Back in 2010, the Volvo brand was seen as solid: famous for safety but rather boring. “Buying a Volvo is like going to the dentist: something you have to do one day, so you might as well get it over with,” went one typical joke, as reported in a Times feature on CEO Jim Rowan (1). There was even talk of Volvo suffering the same fate as fellow Swedish car brand Saab, disappearing altogether. “Volvo was almost gone,” said Lex Kerssemakers, the company’s former consumer business head.

Fast forward to 2023 and Rowan “reckons no one is laughing any more”. Volvo volumes have more than doubled since 2009 to 700,000 and are forecast to hit 1.2 million by 2025. Revenues grew even faster, with the £24 billion of sales in 2022 three times 2011’s level.

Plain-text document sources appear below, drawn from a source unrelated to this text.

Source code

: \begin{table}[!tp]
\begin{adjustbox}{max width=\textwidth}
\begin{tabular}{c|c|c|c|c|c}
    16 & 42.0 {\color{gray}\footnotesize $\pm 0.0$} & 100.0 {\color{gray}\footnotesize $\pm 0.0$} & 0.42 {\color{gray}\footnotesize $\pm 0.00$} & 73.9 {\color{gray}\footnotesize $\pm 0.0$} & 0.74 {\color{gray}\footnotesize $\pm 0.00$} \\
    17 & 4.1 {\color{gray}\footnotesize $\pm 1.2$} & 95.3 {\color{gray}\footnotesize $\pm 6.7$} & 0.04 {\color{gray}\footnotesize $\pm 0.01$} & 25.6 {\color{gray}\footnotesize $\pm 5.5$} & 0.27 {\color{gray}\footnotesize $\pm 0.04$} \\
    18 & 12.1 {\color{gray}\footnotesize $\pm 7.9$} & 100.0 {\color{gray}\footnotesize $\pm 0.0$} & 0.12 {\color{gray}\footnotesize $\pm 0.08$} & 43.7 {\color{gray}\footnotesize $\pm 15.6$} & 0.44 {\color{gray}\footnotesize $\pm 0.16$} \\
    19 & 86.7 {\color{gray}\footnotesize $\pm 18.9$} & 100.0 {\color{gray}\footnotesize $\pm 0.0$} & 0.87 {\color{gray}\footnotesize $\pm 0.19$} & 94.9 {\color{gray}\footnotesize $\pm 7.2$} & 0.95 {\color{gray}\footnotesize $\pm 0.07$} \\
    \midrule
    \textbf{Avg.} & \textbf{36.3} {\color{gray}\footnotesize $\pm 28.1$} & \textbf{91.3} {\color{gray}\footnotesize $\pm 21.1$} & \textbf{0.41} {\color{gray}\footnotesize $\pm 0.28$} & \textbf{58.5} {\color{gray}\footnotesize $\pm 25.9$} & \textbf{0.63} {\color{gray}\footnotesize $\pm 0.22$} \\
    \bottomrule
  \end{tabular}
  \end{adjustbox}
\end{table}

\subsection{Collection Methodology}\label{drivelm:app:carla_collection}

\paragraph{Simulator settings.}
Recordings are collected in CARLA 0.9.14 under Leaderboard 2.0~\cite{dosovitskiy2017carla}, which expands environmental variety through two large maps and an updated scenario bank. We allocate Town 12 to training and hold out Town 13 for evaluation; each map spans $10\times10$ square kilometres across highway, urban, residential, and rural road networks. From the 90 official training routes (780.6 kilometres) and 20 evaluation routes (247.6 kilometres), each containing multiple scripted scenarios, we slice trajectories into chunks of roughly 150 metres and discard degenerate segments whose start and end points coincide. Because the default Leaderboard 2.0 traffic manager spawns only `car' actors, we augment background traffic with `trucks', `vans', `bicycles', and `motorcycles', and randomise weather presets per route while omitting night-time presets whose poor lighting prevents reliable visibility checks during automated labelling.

In this post we look at some of the lessons from this brilliant case of brand revitalisation.


The key to successful brand revitalisation is to build on and amplify your strengths, as Volvo have done. “Volvo’s attributes — authenticity, safety, simplicity — have never been more important. The world has moved towards us,” Rowan says. Volvo has continued to invest in upgrading the brand’s core safety attributes. For example, “LIDAR” sensors (laser imaging, detection and ranging) allow a Volvo driver to spot a pedestrian at 250 metres. This gives the driver nine extra seconds reaction time at 100kph according to Rowan (1).


The best form of distinctiveness is when you “bake this in” to your core product. And this approach was essential for Volvo. No amount of cool communication full of emotional “sizzle” could have made up for a safe but dull product. Refreshing the design of the cars was a fundamental first step for Volvo. “It said goodbye to bearded designers called Bjorn and hired a team of young guns,” reports The Times (1). Out went the brand’s “brutalist aesthetic”, replaced with “modern muscularity”.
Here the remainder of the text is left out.